The expletives her husband yelled back contrasted sharply with the prayers Francisca spoke in the Pentecostal church about 15 minutes earlier.
But she says she had known it would not be easy following this new wave of Pentecostalism with a husband stuck in the past.
A Balancing Act
Now 35 and able to freely walk to and from church, Francisca sits on her porch in Mutamba, a neighborhood in Icapuí, a city of 16,000 in northeast Brazil. She fixes her dark brown eyes on the wooden door she used to beat with her fists.
The rest of her house is made of bricks and clumps of hardened mortar from when the mixture was left to ooze out of the cracks while it was still wet.
Forroacute;—the traditional northeastern music blending accordion, triangle, and zabumba drum—blares from the house across the street, dancing over the dirt path and the uneven fence surrounding Francisca's house.
Living in the sunniest state in Brazil for all her life has darkened Francisca's face and added lines beyond her years. Her fingers smooth her turquoise skirt and brush over the worn pages of the Bible she received 14 years ago, when she first encountered Christ.
Her husband no longer locks her out to stop her from attending church, she says, but still, he complains.
"This time that I dedicate to the church, he wants for himself," she says.
Whether she is teaching a youth Bible class or leading a weekly prayer meeting at Templo Central, Francisca is one of the many committed women who form the backbone of the Pentecostal churches in Icapuí.
The women are part of the growing Pentecostal movement in Brazil, which remains the largest Catholic country with 134 million Catholics, despite three significant waves of Pentecostal expansion over the past century. According to a 2006 Pew Forum on Religion and Public Life survey, an overwhelming 72 percent of Brazilian Protestants—who make up about one-fifth of the population—identify as Pentecostals.
It is hard to estimate the number of Pentecostals in Icapuí, but Pentecostalism has been known for gaining members in low-income areas like this small city where, in some neighborhoods, the average income is $23 a day.

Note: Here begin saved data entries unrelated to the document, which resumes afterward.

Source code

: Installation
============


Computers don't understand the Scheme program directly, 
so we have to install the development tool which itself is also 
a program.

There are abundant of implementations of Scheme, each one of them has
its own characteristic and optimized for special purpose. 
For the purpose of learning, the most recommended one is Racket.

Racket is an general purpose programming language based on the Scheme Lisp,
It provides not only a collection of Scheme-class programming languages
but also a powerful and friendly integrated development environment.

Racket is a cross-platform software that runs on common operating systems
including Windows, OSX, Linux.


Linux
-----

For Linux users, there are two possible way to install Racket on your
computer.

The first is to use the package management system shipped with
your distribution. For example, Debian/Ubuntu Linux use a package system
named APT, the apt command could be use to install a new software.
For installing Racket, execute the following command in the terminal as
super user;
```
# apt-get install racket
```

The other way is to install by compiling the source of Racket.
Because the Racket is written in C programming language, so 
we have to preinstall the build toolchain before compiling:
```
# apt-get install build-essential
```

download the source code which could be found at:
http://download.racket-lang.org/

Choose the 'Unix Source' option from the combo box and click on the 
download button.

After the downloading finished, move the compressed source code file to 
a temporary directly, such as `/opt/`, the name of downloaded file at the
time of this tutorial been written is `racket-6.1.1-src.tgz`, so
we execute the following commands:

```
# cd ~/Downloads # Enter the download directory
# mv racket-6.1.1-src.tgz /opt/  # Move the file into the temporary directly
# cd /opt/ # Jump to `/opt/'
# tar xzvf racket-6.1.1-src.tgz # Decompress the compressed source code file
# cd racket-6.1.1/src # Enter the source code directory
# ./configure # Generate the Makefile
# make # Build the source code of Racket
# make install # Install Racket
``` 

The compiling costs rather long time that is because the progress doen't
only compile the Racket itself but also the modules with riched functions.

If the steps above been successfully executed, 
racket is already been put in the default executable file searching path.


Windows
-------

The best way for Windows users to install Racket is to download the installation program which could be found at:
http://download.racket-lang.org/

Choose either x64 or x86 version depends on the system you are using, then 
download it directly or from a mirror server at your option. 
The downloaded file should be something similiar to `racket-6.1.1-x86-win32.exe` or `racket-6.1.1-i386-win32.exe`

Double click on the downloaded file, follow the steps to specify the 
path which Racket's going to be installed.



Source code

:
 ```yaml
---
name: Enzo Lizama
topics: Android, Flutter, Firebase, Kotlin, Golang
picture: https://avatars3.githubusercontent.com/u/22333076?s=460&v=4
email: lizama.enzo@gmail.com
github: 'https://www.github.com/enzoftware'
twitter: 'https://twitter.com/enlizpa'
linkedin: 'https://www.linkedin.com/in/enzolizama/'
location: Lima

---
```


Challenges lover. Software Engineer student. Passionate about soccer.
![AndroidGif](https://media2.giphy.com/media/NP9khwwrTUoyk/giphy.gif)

Sociologists have also observed that Pentecostalism holds a particular appeal for women, who find themselves encouraged to step up and take leadership roles within the church that are inaccessible or discouraged at home and in the public spheres of government and business.
However, another trend became clear in conversations with the Pentecostal women of Icapuí: Many of them cannot be as committed to the church as they would like to be because their non-Pentecostal husbands complain about their church involvement.
Fighting Resistance
The list of reasons why many men in Brazil distrust churches is long. According to anthropologists Renzo Taddei and Ana Laura Gamboggi, who study gender and family dynamics in north-east Brazil, many men display machismo, loyalty to local traditions, and resistance to social transformation—all of which are challenged by their country's new Pentecostal growth.
But despite such resistance, Francisca has never let go of her faith, observes Railis Barbosa de Sousa, one of the leaders in her church.